“People love their pool patios,” says Dave Stockwell, owner of Deck and Patio. “In fact, they probably use their pool surrounds for sunbathing, dining and just lounging a lot more than they use the pool.”
Whether clients choose to surround their pool with landscaped grass, wood (or decking composite materials), stone (e.g., Travertine), poured concrete, or pavers, there are 5 key things to consider.
1. Okay for Bare Feet
No one wants to wear shoes or sandals beside a pool — and not just because they cause tan lines!
But, ouch, pool surrounds can retain a lot of heat in the Northeast, where summer heat can be very intense. So choosing a material that does not trap heat is an important consideration to save you from blisters.
“Unless you have a lot of shade around your pool, you want to stay away from brick or bluestone,” says Dave. “Yet, you can still have the elegance of natural stone. Travertine, for example, is a good choice because as it does not absorb heat like other stone materials.”
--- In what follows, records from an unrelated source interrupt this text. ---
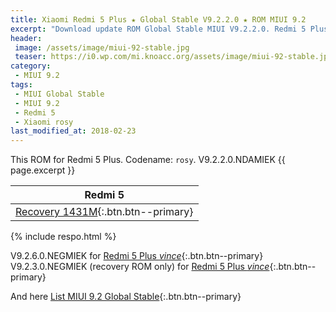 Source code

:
 ```yaml
---
title: Xiaomi Redmi 5 Plus ★ Global Stable V9.2.2.0 ★ ROM MIUI 9.2
excerpt: "Download update ROM Global Stable MIUI V9.2.2.0. Redmi 5 Plus (rosy). Recovery ROM (updater/.zip) Fastboot ROM (firmware/.tgz)"
header:
 image: /assets/image/miui-92-stable.jpg
 teaser: https://i0.wp.com/mi.knoacc.org/assets/image/miui-92-stable.jpg?resize=420,210
category:
 - MIUI 9.2
tags:
 - MIUI Global Stable
 - MIUI 9.2
 - Redmi 5
 - Xiaomi rosy
last_modified_at: 2018-02-23
---
```

This ROM for Redmi 5 Plus. Codename: `rosy`. V9.2.2.0.NDAMIEK {{ page.excerpt }}

| Redmi 5 |
|:------:|
| [Recovery 1431M](bigota?ver=V9.2.2.0.NDAMIEK&type=miui_HM5Global&size=1431M&name=6f80f691f1_7.1.zip){:.btn.btn--primary} |

{% include respo.html %}

V9.2.6.0.NEGMIEK for [Redmi 5 Plus _vince_](/global-stable-miui-926-redmi-5-plus-vince-fastboot-recovery){:.btn.btn--primary}
V9.2.3.0.NEGMIEK (recovery ROM only) for [Redmi 5 Plus _vince_](/global-stable-miui-923-redmi-5-plus-vince-recovery-only){:.btn.btn--primary}

And here [List MIUI 9.2 Global Stable](https://mi.knoacc.org/update-rom-miui-92-global-stable-full-changelog){:.btn.btn--primary} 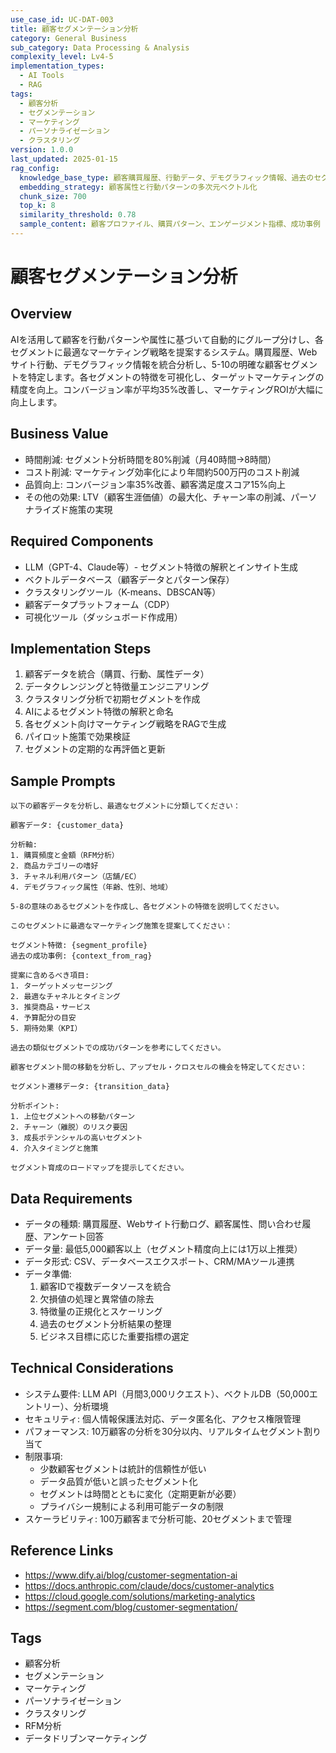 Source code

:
 ```yaml
---
use_case_id: UC-DAT-003
title: 顧客セグメンテーション分析
category: General Business
sub_category: Data Processing & Analysis
complexity_level: Lv4-5
implementation_types:
  - AI Tools
  - RAG
tags:
  - 顧客分析
  - セグメンテーション
  - マーケティング
  - パーソナライゼーション
  - クラスタリング
version: 1.0.0
last_updated: 2025-01-15
rag_config:
  knowledge_base_type: 顧客購買履歴、行動データ、デモグラフィック情報、過去のセグメント分析結果
  embedding_strategy: 顧客属性と行動パターンの多次元ベクトル化
  chunk_size: 700
  top_k: 8
  similarity_threshold: 0.78
  sample_content: 顧客プロファイル、購買パターン、エンゲージメント指標、成功事例
---
```


# 顧客セグメンテーション分析

## Overview

AIを活用して顧客を行動パターンや属性に基づいて自動的にグループ分けし、各セグメントに最適なマーケティング戦略を提案するシステム。購買履歴、Webサイト行動、デモグラフィック情報を統合分析し、5-10の明確な顧客セグメントを特定します。各セグメントの特徴を可視化し、ターゲットマーケティングの精度を向上。コンバージョン率が平均35%改善し、マーケティングROIが大幅に向上します。

## Business Value

- 時間削減: セグメント分析時間を80%削減（月40時間→8時間）
- コスト削減: マーケティング効率化により年間約500万円のコスト削減
- 品質向上: コンバージョン率35%改善、顧客満足度スコア15%向上
- その他の効果: LTV（顧客生涯価値）の最大化、チャーン率の削減、パーソナライズド施策の実現

## Required Components

- LLM（GPT-4、Claude等）- セグメント特徴の解釈とインサイト生成
- ベクトルデータベース（顧客データとパターン保存）
- クラスタリングツール（K-means、DBSCAN等）
- 顧客データプラットフォーム（CDP）
- 可視化ツール（ダッシュボード作成用）

## Implementation Steps

1. 顧客データを統合（購買、行動、属性データ）
2. データクレンジングと特徴量エンジニアリング
3. クラスタリング分析で初期セグメントを作成
4. AIによるセグメント特徴の解釈と命名
5. 各セグメント向けマーケティング戦略をRAGで生成
6. パイロット施策で効果検証
7. セグメントの定期的な再評価と更新

## Sample Prompts

```
以下の顧客データを分析し、最適なセグメントに分類してください：

顧客データ: {customer_data}

分析軸:
1. 購買頻度と金額（RFM分析）
2. 商品カテゴリーの嗜好
3. チャネル利用パターン（店舗/EC）
4. デモグラフィック属性（年齢、性別、地域）

5-8の意味のあるセグメントを作成し、各セグメントの特徴を説明してください。
```

```
このセグメントに最適なマーケティング施策を提案してください：

セグメント特徴: {segment_profile}
過去の成功事例: {context_from_rag}

提案に含めるべき項目:
1. ターゲットメッセージング
2. 最適なチャネルとタイミング
3. 推奨商品・サービス
4. 予算配分の目安
5. 期待効果（KPI）

過去の類似セグメントでの成功パターンを参考にしてください。
```

```
顧客セグメント間の移動を分析し、アップセル・クロスセルの機会を特定してください：

セグメント遷移データ: {transition_data}

分析ポイント:
1. 上位セグメントへの移動パターン
2. チャーン（離脱）のリスク要因
3. 成長ポテンシャルの高いセグメント
4. 介入タイミングと施策

セグメント育成のロードマップを提示してください。
```

## Data Requirements

- データの種類: 購買履歴、Webサイト行動ログ、顧客属性、問い合わせ履歴、アンケート回答
- データ量: 最低5,000顧客以上（セグメント精度向上には1万以上推奨）
- データ形式: CSV、データベースエクスポート、CRM/MAツール連携
- データ準備:
  1. 顧客IDで複数データソースを統合
  2. 欠損値の処理と異常値の除去
  3. 特徴量の正規化とスケーリング
  4. 過去のセグメント分析結果の整理
  5. ビジネス目標に応じた重要指標の選定

## Technical Considerations

- システム要件: LLM API（月間3,000リクエスト）、ベクトルDB（50,000エントリー）、分析環境
- セキュリティ: 個人情報保護法対応、データ匿名化、アクセス権限管理
- パフォーマンス: 10万顧客の分析を30分以内、リアルタイムセグメント割り当て
- 制限事項:
  - 少数顧客セグメントは統計的信頼性が低い
  - データ品質が低いと誤ったセグメント化
  - セグメントは時間とともに変化（定期更新が必要）
  - プライバシー規制による利用可能データの制限
- スケーラビリティ: 100万顧客まで分析可能、20セグメントまで管理

## Reference Links

- https://www.dify.ai/blog/customer-segmentation-ai
- https://docs.anthropic.com/claude/docs/customer-analytics
- https://cloud.google.com/solutions/marketing-analytics
- https://segment.com/blog/customer-segmentation/

## Tags

- 顧客分析
- セグメンテーション
- マーケティング
- パーソナライゼーション
- クラスタリング
- RFM分析
- データドリブンマーケティング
For those who prefer the look of wood, composite decking can be a good choice because you can be sure there will be no splinters that might occur with plain natural wood.
Deck and Patio has done beautiful pool decks using Trex Transcend decking, as well as Fiberon and TimberTech. Note: Because of Fiberon’s grooved design, the board fasteners are hidden, which means there are no nails to ever injure bare feet either.
“As for certain pavers, they are also a good choice, especially lighter-hued tones which will naturally hold less heat,” says Dave.
2. Staying Cool
“You don’t want to get overheated when sunbathing,” says Dave. “This is one reason tanning shelves have become so popular. Part pool amenity and part extension of your pool patio, these shelves (a.k.a. ledges, Baja ledge, doggie deck) — allow sun bathers to sit in shallow pool water where they can splash water around themselves whenever they want.
Another way to stay cool and extend your patio into your pool, is a swim up bar. These bars can be enjoyed from the patio itself or from in the pool. Add an umbrella, and you won’t know if you are home or on vacation in the Caribbean.
3. Need for Durability
While in many areas of the country, pool use is seasonal, outdoor living lasts at least from spring through fall. Even if the pool isn’t open, the pool area is used a good deal for just relaxing or regular entertaining.
“Composite decking materials are very durable and low maintenance,” says Dave. “They are also rot, insect, moisture, fade resistant. Regular wood does need to be treated on a regular basis, but if you choose a wood like Brazilian Walnut hardwood (Ipe), it has the strength, hardness and durability to resist splintering, termites, wear, etc.”
The right pavers, e.g., Techo-Bloc which are engineered in Canada, stand up extremely well to the freeze/thaw that occurs in our part of the Northeast.
Travertine is also very durable — just be sure it isn’t coming from say, China, where the Travertine they quarry is not nearly as durable as more costly Mexican, Italian and Turkish Travertine. If you get your stone through a reputable company, it should hold up to the weather changes that occur the Northeast.
“So make sure your pool patio doesn’t absorb too much heat, is slip resistant, and won’t cause you splinters or any feet tearing. Stay cool when sunbathing, and choose a pool surround material that is durable,” says Dave. “There’s a wide range of good choices available. Speak with an expert and share what your style and preferences are. Experienced patio landscapers will help you find the perfect surround for your pool, and design the outdoor space to maximize your enjoyment.”
Note: Re the featured photo at the top of the page: the reconfigured upper patio — where our clients liked to sit in the shade and enjoy the view — was extended to allow room for lots of comfortable outdoor furniture, thereby allowing several people to be out of the sun at the same time.